• [Exercise description]: With the line containing "So far, I have" as the final line, restate exactly every line of the data below from the first one onward, and copy no pictures.

Saved entries
"""

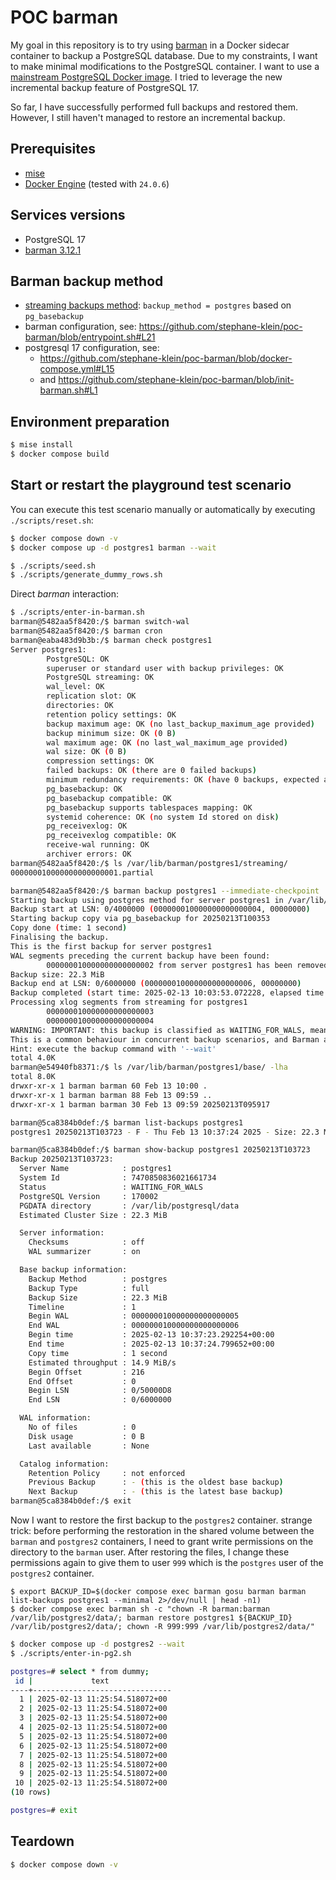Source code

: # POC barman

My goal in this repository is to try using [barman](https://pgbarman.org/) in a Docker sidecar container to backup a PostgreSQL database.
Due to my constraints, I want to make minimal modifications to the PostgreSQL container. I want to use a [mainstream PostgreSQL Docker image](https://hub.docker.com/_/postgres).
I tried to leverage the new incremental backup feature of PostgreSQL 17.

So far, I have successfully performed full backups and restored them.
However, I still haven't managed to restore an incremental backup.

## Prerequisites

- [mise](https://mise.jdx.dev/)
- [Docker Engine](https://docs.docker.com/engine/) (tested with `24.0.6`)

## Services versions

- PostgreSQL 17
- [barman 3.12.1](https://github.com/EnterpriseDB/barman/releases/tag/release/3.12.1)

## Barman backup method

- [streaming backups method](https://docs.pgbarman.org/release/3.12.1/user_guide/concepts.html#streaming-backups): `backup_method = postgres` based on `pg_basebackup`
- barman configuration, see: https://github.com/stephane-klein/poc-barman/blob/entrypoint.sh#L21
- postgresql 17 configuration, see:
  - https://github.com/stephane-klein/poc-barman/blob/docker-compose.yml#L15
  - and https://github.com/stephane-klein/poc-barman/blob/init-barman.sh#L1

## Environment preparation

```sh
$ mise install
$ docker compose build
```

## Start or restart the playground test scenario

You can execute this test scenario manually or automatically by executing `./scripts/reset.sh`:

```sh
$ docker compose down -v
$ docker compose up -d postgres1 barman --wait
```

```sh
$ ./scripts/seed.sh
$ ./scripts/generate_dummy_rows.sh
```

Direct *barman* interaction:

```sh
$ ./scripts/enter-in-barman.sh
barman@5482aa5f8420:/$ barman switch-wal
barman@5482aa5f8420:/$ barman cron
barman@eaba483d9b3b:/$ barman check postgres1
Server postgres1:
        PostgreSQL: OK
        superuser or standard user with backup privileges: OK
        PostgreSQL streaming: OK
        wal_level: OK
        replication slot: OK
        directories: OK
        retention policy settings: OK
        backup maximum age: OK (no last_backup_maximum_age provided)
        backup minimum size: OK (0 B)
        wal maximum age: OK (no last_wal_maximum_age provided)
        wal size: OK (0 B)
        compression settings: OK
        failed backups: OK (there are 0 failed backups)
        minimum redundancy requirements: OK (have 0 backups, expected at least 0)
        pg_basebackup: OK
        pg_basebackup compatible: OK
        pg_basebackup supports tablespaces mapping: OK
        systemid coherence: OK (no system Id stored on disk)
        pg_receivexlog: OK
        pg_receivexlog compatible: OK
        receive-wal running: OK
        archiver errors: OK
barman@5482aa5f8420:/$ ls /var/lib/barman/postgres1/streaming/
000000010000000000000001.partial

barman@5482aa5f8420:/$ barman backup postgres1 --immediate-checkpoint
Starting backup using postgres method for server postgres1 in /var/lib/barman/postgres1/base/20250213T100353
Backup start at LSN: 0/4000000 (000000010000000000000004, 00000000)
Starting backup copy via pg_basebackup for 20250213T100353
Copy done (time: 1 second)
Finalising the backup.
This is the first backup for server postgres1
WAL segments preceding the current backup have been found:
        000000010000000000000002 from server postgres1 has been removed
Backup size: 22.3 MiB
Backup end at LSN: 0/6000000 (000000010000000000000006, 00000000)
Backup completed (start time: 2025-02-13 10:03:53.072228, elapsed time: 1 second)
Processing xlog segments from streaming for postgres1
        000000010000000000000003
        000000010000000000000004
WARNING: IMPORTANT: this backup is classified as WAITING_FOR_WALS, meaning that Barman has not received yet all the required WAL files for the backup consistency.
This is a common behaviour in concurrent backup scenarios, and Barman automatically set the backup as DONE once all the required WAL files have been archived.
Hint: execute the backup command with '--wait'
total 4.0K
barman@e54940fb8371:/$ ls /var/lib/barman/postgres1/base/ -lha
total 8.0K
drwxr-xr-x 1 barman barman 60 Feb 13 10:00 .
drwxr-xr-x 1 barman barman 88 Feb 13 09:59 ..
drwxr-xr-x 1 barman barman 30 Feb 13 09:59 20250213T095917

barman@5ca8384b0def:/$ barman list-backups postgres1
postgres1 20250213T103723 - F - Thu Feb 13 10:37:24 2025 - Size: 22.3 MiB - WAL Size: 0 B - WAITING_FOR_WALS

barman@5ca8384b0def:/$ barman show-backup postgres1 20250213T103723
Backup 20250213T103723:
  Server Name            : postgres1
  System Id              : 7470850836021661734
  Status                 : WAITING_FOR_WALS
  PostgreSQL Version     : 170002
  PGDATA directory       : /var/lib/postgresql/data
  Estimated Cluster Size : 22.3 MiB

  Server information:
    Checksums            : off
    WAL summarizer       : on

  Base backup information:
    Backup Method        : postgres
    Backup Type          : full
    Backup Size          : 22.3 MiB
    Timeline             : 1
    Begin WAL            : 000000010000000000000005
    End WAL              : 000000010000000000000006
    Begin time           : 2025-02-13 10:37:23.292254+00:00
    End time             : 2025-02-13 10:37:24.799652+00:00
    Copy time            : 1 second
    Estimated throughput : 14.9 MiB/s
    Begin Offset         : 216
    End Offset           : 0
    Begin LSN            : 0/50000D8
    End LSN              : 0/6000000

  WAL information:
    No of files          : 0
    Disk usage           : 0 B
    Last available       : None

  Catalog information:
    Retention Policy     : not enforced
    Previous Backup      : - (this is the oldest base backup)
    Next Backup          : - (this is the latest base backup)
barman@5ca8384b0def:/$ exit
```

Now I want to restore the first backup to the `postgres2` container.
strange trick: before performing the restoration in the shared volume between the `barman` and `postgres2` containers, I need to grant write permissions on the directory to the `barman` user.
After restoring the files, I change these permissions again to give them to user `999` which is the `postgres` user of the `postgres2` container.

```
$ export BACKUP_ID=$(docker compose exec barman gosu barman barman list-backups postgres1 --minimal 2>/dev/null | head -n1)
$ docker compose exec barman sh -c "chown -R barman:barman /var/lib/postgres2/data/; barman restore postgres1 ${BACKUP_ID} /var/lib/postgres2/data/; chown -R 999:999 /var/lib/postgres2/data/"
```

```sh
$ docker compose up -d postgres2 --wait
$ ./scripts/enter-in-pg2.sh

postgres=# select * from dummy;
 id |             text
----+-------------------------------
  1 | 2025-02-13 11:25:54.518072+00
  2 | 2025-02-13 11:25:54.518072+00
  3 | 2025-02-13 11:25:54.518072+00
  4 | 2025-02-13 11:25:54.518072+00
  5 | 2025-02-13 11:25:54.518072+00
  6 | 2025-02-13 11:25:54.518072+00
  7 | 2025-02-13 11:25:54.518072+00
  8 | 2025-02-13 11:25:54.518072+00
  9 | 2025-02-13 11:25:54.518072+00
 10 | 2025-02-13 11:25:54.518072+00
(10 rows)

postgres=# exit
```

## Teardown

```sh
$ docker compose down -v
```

"""

• [Answer space]:
Source code

: # POC barman

My goal in this repository is to try using [barman](https://pgbarman.org/) in a Docker sidecar container to backup a PostgreSQL database.
Due to my constraints, I want to make minimal modifications to the PostgreSQL container. I want to use a [mainstream PostgreSQL Docker image](https://hub.docker.com/_/postgres).
I tried to leverage the new incremental backup feature of PostgreSQL 17.

So far, I have successfully performed full backups and restored them.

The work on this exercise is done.